_Exercise_: A single number is the whole answer: the tally of lines in the data below that include the word "time".

_Excerpted data_:
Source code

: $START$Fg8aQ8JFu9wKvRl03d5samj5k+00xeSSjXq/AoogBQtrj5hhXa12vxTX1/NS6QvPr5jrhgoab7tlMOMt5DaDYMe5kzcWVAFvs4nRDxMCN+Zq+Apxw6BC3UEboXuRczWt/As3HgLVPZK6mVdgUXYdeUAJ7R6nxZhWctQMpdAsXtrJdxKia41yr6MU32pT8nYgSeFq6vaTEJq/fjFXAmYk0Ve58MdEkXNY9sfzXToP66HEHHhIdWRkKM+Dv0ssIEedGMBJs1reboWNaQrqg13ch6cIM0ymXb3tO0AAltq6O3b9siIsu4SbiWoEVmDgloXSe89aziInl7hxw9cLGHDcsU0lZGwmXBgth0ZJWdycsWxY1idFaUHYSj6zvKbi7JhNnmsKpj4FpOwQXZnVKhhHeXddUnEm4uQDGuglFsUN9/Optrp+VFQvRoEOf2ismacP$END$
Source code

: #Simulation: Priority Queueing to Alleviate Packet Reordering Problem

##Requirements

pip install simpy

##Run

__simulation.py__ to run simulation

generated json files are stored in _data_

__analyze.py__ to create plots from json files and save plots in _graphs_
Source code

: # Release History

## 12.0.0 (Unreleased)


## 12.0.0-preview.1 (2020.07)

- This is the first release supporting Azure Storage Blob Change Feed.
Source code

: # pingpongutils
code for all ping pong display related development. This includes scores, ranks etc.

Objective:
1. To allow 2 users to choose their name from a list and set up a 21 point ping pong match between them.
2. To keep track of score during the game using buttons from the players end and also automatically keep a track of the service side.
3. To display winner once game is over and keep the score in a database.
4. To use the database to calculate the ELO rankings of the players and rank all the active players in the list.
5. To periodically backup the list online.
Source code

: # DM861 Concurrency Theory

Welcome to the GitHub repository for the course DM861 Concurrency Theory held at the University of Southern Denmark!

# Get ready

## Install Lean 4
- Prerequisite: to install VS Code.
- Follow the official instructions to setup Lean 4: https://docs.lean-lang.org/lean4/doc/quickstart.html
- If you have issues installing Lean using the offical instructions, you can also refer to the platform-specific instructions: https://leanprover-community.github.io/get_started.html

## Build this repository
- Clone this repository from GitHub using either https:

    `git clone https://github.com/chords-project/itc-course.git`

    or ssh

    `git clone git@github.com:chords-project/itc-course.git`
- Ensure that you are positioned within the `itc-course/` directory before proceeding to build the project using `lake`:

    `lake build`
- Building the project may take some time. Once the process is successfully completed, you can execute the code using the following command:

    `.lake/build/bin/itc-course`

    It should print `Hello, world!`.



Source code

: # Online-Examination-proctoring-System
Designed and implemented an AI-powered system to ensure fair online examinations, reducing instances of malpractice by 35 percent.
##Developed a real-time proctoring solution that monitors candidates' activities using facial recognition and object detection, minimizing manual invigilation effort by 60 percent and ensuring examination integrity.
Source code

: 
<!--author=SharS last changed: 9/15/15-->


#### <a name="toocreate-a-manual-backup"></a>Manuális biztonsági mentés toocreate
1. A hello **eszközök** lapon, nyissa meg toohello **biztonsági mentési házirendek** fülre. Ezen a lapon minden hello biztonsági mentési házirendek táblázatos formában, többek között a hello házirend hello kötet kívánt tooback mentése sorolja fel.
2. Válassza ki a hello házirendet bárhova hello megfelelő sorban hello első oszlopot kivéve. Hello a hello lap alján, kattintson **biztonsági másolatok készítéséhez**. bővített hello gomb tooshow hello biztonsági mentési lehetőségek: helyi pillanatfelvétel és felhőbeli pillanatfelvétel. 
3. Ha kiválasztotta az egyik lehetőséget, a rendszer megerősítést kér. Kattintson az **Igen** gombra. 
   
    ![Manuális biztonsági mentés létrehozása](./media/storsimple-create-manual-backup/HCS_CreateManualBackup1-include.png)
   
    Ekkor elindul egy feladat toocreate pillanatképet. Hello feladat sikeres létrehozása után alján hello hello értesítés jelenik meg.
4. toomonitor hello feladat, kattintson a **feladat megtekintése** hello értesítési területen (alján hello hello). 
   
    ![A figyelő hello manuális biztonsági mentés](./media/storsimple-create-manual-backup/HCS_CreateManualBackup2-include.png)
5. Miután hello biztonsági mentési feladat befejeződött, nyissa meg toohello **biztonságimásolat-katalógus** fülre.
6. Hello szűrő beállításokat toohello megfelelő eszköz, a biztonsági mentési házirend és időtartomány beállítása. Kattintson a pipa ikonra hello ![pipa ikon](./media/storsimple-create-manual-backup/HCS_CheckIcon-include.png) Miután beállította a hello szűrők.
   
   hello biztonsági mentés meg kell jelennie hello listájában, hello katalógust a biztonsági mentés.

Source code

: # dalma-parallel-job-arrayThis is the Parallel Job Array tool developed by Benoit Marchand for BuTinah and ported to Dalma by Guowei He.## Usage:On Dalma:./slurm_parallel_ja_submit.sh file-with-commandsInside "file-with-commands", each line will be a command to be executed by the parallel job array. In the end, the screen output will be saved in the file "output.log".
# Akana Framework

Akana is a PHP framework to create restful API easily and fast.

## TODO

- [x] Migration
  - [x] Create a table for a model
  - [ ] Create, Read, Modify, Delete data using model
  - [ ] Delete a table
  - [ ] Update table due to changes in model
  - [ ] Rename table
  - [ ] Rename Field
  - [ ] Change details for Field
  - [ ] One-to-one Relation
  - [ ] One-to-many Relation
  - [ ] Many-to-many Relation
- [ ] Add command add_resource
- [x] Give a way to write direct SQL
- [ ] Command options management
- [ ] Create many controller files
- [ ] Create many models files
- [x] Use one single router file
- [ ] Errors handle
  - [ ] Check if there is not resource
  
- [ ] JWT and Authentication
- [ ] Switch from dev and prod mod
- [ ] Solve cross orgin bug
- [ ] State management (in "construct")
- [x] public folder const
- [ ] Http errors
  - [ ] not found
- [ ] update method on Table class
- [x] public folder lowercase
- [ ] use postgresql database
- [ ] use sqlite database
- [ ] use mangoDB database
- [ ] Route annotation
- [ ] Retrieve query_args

_Response to this exercise_: 2